I had exam from calculus $2$ and I could not determine convergence and absolute convergence of
$$\sum _{n=1}^{\infty }\frac{\left(-1\right)^n\left(1!+2!+...+n!\right)}{\left(n+1\right)!}$$
I tried to use linearity of sum and then use alternating series test. I am sure it is wrong. Same problem I had with absolute convergence test.
I would be grateful for any advice how to solve this problem.

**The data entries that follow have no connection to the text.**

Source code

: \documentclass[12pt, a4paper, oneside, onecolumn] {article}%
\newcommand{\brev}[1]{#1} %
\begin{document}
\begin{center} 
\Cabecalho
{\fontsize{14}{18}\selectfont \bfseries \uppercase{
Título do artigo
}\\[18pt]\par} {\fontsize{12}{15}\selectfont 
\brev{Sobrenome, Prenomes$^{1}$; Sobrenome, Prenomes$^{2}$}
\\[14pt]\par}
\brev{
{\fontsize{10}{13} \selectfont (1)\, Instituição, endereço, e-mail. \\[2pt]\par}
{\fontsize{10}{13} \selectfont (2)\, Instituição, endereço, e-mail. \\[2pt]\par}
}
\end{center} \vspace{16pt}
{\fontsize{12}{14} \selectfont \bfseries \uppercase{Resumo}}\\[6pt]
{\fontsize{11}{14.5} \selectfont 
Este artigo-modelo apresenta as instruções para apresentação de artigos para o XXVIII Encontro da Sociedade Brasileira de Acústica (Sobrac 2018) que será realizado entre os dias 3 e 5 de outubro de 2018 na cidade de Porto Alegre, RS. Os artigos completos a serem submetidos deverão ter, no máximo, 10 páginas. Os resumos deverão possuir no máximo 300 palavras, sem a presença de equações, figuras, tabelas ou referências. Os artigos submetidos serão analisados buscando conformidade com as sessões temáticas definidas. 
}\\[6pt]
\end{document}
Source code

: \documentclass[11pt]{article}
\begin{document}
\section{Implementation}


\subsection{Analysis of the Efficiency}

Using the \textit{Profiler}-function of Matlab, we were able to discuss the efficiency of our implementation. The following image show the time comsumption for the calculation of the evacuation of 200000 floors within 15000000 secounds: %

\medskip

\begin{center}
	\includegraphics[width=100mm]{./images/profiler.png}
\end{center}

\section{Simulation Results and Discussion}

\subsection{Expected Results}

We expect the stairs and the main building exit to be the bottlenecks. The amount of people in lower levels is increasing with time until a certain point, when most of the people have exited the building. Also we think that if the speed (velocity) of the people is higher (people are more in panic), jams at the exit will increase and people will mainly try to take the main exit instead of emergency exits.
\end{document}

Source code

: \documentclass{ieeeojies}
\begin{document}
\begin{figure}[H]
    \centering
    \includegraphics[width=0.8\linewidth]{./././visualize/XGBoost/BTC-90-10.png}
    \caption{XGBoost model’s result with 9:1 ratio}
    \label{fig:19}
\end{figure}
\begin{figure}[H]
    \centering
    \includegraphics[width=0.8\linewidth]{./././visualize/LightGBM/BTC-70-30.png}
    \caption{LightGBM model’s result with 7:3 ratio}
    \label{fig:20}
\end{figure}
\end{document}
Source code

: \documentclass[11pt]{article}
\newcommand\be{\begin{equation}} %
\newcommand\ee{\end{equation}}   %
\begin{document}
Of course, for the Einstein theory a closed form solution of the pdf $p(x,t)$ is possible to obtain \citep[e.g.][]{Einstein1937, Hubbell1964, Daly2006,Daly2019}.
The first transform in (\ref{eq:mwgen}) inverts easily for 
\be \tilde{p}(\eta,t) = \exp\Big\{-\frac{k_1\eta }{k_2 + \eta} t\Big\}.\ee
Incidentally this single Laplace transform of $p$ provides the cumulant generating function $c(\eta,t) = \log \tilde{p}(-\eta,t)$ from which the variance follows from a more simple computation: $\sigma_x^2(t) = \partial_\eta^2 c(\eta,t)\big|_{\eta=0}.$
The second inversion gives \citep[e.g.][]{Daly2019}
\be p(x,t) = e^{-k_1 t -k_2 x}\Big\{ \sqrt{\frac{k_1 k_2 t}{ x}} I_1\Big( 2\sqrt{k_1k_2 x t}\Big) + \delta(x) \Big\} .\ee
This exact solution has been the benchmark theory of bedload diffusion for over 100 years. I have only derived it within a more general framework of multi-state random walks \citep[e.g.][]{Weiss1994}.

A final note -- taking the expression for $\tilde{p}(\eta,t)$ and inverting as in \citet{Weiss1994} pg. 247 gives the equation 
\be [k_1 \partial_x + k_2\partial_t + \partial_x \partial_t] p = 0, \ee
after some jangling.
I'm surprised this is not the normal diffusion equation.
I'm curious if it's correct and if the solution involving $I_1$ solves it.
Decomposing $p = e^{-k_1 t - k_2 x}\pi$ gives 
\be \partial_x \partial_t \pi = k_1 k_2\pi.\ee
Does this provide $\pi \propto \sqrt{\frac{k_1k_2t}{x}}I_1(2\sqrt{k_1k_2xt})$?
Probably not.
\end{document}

$$ \frac{1!+...+n!}{(n+1)!}\geq\frac{1!+...+(n+1)!}{(n+2)!} \iff (1!+...+n!)(n+2) \geq 1!+...+(n+1)! \\ \iff (1!+...+n!)(n+1) \geq (n+1)! \iff 1!+...+n!\geq n! $$ And this is of course always true. This means that our sequence $a_n = \frac{1!+...+n!}{(n+1)!}$ is decreasing, and by Stolz theorem $$\lim_{n\to\infty} a_n = \lim_{n\to\infty} \frac{n!}{(n+1)!-n!} = \lim_{n\to\infty} \frac{1}{n} = 0.$$ From Leibniz test we see that the sum is convergent conditionally. It's not convergent absolutely since $a_n\geq \frac{1}{n+1} $.